2011-03-12 03:41:49 +00:00

184 строки
6.6 KiB
C

/*
* Copyright (c) 2004-2005 The Trustees of Indiana University and Indiana
* University Research and Technology
* Corporation. All rights reserved.
* Copyright (c) 2004-2005 The University of Tennessee and The University
* of Tennessee Research Foundation. All rights
* reserved.
* Copyright (c) 2004-2009 High Performance Computing Center Stuttgart,
* University of Stuttgart. All rights reserved.
* Copyright (c) 2004-2005 The Regents of the University of California.
* All rights reserved.
* Copyright (c) 2007 Sun Microsystems, Inc. All rights reserved.
* Copyright (c) 2008-2010 Cisco Systems, Inc. All rights reserved.
* Copyright (c) 2010-2011 Los Alamos National Security, LLC.
* All rights reserved.
* $COPYRIGHT$
*
* Additional copyrights may follow
*
* $HEADER$
*/
#include "ompi_config.h"
#ifdef HAVE_STRING_H
#include <string.h>
#endif
#include "orte/mca/rml/rml.h"
#include "orte/util/name_fns.h"
#include "orte/util/show_help.h"
#include "orte/runtime/orte_globals.h"
#include "orte/mca/errmgr/errmgr.h"
#include "ompi/constants.h"
#include "ompi/mca/dpm/dpm.h"
#include "ompi/mca/common/sm/common_sm_rml.h"
OBJ_CLASS_INSTANCE(
mca_common_sm_rml_pending_rml_msg_types_t,
opal_object_t,
NULL,
NULL
);
/******************************************************************************/
/**
* this routine assumes that sorted_procs is in the following state:
* o all the local procs at the beginning.
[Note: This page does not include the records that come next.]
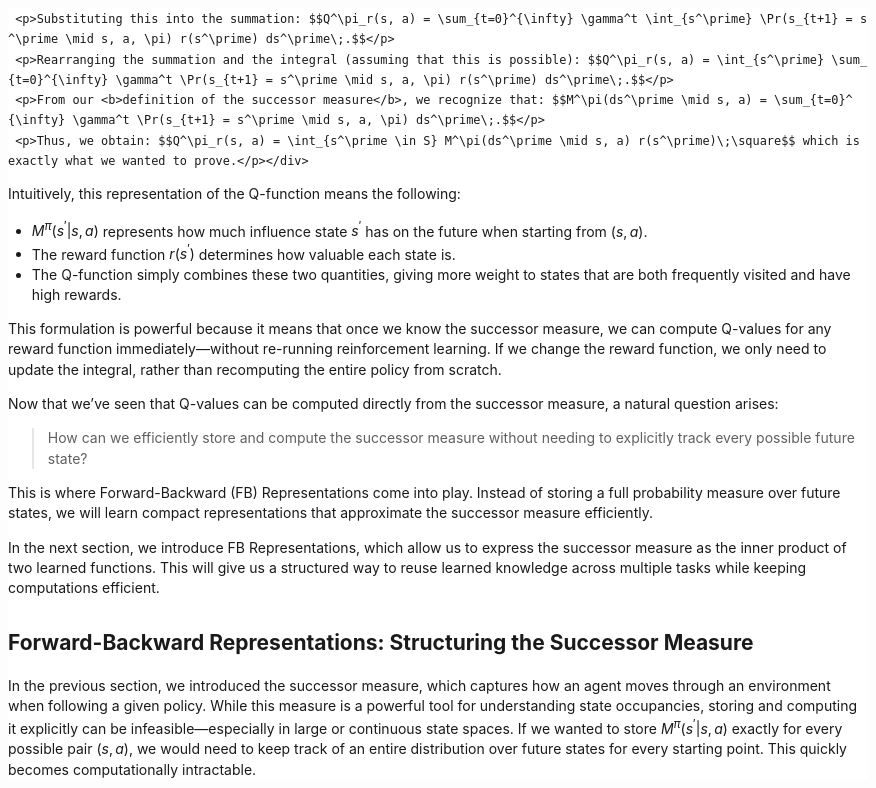      <p>Substituting this into the summation: $$Q^\pi_r(s, a) = \sum_{t=0}^{\infty} \gamma^t \int_{s^\prime} \Pr(s_{t+1} = s^\prime \mid s, a, \pi) r(s^\prime) ds^\prime\;.$$</p>
     <p>Rearranging the summation and the integral (assuming that this is possible): $$Q^\pi_r(s, a) = \int_{s^\prime} \sum_{t=0}^{\infty} \gamma^t \Pr(s_{t+1} = s^\prime \mid s, a, \pi) r(s^\prime) ds^\prime\;.$$</p>
     <p>From our <b>definition of the successor measure</b>, we recognize that: $$M^\pi(ds^\prime \mid s, a) = \sum_{t=0}^{\infty} \gamma^t \Pr(s_{t+1} = s^\prime \mid s, a, \pi) ds^\prime\;.$$</p>
     <p>Thus, we obtain: $$Q^\pi_r(s, a) = \int_{s^\prime \in S} M^\pi(ds^\prime \mid s, a) r(s^\prime)\;\square$$ which is exactly what we wanted to prove.</p></div>
   </div>
 </div>
</div>

Intuitively, this representation of the Q-function means the following:

- $M^\pi(s^\prime \vert s, a)$ represents how much influence state $s^\prime$ has on the future when starting
  from $(s, a)$.
- The reward function $r(s^\prime)$ determines how valuable each state is.
- The Q-function simply combines these two quantities, giving more weight to states that are both frequently visited and
  have high rewards.

This formulation is powerful because it means that once we know the successor measure, we can compute Q-values for any
reward function immediately—without re-running reinforcement learning. If we change the reward function, we only need
to update the integral, rather than recomputing the entire policy from scratch.

Now that we’ve seen that Q-values can be computed directly from the successor measure, a natural question arises:

> How can we efficiently store and compute the successor measure without needing to explicitly track every possible
> future state?

This is where Forward-Backward (FB) Representations come into play. Instead of storing a full probability measure over
future states, we will learn compact representations that approximate the successor measure efficiently.

In the next section, we introduce FB Representations, which allow us to express the successor measure as the inner
product of two learned functions. This will give us a structured way to reuse learned knowledge across multiple tasks
while keeping computations efficient.

## Forward-Backward Representations: Structuring the Successor Measure

In the previous section, we introduced the successor measure, which captures how an agent moves through an environment
when following a given policy. While this measure is a powerful tool for understanding state occupancies, storing and
computing it explicitly can be infeasible—especially in large or continuous state spaces. If we wanted to store
$M^\pi(s^\prime \vert s, a)$ exactly for every possible pair $(s,a)$, we would need to keep track of an entire
distribution over future states for every starting point. This quickly becomes computationally intractable.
* o sorted_procs[0] is the lowest named process.
*/
int
mca_common_sm_rml_info_bcast(mca_common_sm_rml_sm_info_t *sm_info,
ompi_proc_t **procs,
size_t num_procs,
int tag,
bool bcast_root,
const char *file_name,
opal_list_t *pending_rml_msgs)
{
int rc = OMPI_SUCCESS;
struct iovec iov[MCA_COMMON_SM_RML_MSG_LEN];
int iovrc;
size_t p;
char filename_to_send[OPAL_PATH_MAX];
strncpy(filename_to_send, file_name, sizeof(filename_to_send) - 1);
/* let the first item be the queueing id name */
iov[0].iov_base = (ompi_iov_base_ptr_t)filename_to_send;
iov[0].iov_len = sizeof(filename_to_send);
iov[1].iov_base = (ompi_iov_base_ptr_t)sm_info;
iov[1].iov_len = sizeof(mca_common_sm_rml_sm_info_t);
/**
* figure out if i am the root proc in the group.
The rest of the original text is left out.